Seperti disebutkan dalam suatu ayat.
Dalam salah satu ayat tersebut timbul pertanyaan, kenapa mereka tidak mengelilingi
bumi? Yakni pergi dan perhatikanlah berbagai peninggalan sejarah, kemudian perhatikanlah
perubahan sejarah yang terdapat dalam kehidupan dan sosial manusia. Inilah yang menurut
pandangan Al-Qur’an dan berbagai riwayat bahwa sejarah itu sendiri merupakan sumber
epistemologi.
c. Kritisisme
Kritisisme adalah suatu aliran filsafati, yang dalam epistemologi berupaya
menunjukkan jalan untuk mencapai pengetahuan tanpa harus terjebak dalam ekstrimitas
empirisme dan rasionalisme. Menurut Kant, memang benar bahwa kita punya
pengalaman inderawi, tapi sama benarnya juga bahwa kita mempunyai pengetahuan yang
menghubungkan hal-hal, yang untuk mencapainya, kita harus keluar menembus
pengalaman. Bagi Kant, pengetahuan manusia pada dasarnya terjadi alas unsur-unsur
aposteriori (sesudah pengalaman) dan apriori (mendahului pengalaman)
BAB III
PENUTUP
A. KESIMPULAN
Berdasarkan uraian mengenai sumber-sumber epistemologi tersebut maka
dapat disimpulkan, bahwa epistemologi adalah teori pengetahuan yang merupakan cabang
filsafat yang berurusan dengan hakikat dan ruang lingkup pengetahuan, pengandaian-
pengandaian dan dasar-dasarnya serta pertanggung jawaban atas pertanyaan mengenai
pengetahuan yang dimiliki. Dengan adanya penjelasan mengenai epistemologi, maka
akan diketahui asal mulanya pengetahuan, terjadinya pengetahuan, dan sumber-sumber
pengetahuan. Sehingga kita mengetahui dengan jelas dari mana kita mendapatkan
pengetahuan dan cara memperolehnya.
Sumber-sumber pengetahuan tersebut antara lain adalah alam, akal, hati,
pengalaman indera, sejarah, intuisi, keyakinan, dan lainnya. Pengetahuan yang diperoleh
manusia melalui akal, indra, dan sumber-sumber tersebut mempunyai metode tersendiri
dalam pengetahuan tersebut. Dan tanpa sumber-sumber tersebut maka kita tidak tahu
darimana pengetahuan itu berasal.
B.DAFTAR PUSTAKA
Ahmad Hanafi, M.A. Pengantar Filsafat Islam, cet.V. Jakarta: PT Bulan Bintang, 1991.
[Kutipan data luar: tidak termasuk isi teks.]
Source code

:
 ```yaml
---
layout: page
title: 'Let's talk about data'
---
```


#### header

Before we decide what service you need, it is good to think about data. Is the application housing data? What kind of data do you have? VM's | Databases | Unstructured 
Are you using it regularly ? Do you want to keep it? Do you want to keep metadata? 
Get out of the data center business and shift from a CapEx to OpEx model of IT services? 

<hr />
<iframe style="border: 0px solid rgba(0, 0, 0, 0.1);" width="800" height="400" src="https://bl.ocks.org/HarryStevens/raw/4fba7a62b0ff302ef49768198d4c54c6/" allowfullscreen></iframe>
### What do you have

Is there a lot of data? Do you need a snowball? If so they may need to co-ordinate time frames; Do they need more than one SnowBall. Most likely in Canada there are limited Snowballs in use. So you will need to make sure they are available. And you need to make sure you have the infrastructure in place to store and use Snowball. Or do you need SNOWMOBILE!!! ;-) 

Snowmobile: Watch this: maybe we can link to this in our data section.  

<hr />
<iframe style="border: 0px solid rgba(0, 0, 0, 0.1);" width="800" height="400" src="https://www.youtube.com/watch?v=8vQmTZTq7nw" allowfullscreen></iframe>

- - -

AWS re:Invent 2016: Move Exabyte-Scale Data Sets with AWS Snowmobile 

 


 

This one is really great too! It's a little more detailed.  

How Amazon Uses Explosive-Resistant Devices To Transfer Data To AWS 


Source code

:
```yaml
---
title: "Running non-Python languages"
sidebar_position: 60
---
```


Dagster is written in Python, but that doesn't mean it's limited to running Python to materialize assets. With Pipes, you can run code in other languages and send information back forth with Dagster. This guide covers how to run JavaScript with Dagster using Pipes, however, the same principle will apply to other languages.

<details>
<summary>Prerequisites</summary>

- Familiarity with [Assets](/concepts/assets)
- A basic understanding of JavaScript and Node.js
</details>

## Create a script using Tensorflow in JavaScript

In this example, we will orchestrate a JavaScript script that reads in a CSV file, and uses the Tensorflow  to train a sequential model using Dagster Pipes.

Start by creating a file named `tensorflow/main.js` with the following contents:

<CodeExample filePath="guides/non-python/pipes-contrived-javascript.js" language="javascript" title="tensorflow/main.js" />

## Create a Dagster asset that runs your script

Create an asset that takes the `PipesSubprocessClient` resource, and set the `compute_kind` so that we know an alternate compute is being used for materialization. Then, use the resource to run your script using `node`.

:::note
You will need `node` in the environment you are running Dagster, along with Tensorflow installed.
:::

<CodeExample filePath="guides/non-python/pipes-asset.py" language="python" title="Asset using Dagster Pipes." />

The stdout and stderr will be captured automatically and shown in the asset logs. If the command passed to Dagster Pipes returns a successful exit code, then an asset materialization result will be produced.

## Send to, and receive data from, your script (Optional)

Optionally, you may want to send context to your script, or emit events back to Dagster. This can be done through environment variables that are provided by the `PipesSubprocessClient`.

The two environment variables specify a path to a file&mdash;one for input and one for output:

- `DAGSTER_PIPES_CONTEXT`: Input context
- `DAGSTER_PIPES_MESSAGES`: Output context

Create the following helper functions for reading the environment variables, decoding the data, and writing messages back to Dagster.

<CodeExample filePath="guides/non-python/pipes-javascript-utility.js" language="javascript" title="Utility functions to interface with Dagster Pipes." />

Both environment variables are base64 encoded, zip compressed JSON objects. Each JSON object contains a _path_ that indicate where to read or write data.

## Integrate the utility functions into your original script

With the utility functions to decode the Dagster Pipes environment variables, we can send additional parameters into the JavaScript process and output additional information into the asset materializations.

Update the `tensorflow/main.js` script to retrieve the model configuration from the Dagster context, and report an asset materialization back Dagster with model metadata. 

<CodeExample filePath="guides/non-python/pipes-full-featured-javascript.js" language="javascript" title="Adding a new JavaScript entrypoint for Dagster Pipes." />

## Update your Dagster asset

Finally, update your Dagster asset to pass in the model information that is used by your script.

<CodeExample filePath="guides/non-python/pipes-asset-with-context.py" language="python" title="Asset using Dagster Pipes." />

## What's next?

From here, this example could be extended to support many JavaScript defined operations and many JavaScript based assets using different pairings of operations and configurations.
Amsal Bakhtiar. Filsafat Islam. Jakarta: Logos Wacana Ilmu, 1997.
Bakhtiar, Amsal. Filsafat Ilmu. Jakarta: PT Raja Grafindo Persada, 2005.
Jujun S.Suriasumantri. Filsafat Ilmu: Sebuah Pengantar Populer, cet.18. Jakarta:Pustaka Sinar
Harapan, 2005.
Yazdi,M.Taqi Mishbah. Buku Daras Filsafat Islam, cet.1. Bandung: Mizan, 2003.